_EXERCISE DESCRIPTION_
Below are some entries. Copy each line in them that holds "single".

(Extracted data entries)
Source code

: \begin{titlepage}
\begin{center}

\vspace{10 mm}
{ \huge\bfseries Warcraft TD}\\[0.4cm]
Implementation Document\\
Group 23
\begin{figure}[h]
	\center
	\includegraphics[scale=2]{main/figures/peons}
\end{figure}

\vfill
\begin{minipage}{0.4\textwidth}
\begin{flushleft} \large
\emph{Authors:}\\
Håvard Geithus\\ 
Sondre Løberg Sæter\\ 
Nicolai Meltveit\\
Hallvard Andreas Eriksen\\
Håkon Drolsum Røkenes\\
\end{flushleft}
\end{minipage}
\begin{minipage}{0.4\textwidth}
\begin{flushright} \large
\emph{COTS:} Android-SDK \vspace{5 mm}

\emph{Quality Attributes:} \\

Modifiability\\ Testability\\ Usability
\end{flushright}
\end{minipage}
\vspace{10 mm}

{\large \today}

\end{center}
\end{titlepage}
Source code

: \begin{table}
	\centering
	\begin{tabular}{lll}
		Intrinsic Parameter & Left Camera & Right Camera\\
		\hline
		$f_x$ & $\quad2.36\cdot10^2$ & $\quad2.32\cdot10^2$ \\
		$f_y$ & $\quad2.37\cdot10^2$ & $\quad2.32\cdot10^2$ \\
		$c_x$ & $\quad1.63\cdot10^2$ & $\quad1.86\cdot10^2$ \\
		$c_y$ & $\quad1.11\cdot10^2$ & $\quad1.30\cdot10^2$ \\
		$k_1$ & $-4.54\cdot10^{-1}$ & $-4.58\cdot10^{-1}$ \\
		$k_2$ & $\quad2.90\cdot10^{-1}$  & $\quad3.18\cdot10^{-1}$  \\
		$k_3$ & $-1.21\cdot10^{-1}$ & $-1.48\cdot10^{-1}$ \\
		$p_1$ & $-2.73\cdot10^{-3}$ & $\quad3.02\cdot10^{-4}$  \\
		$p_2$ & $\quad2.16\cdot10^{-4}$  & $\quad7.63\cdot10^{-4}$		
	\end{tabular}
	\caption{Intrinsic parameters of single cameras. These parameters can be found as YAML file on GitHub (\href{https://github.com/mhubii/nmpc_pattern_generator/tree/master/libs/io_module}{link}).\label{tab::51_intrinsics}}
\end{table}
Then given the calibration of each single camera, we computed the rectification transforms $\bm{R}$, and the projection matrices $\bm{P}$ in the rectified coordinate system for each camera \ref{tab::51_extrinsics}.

_SOLVED EXERCISE_
	\caption{Intrinsic parameters of single cameras. These parameters can be found as YAML file on GitHub (\href{https://github.com/mhubii/nmpc_pattern_generator/tree/master/libs/io_module}{link}).\label{tab::51_intrinsics}}
Then given the calibration of each single camera, we computed the rectification transforms $\bm{R}$, and the projection matrices $\bm{P}$ in the rectified coordinate system for each camera \ref{tab::51_extrinsics}.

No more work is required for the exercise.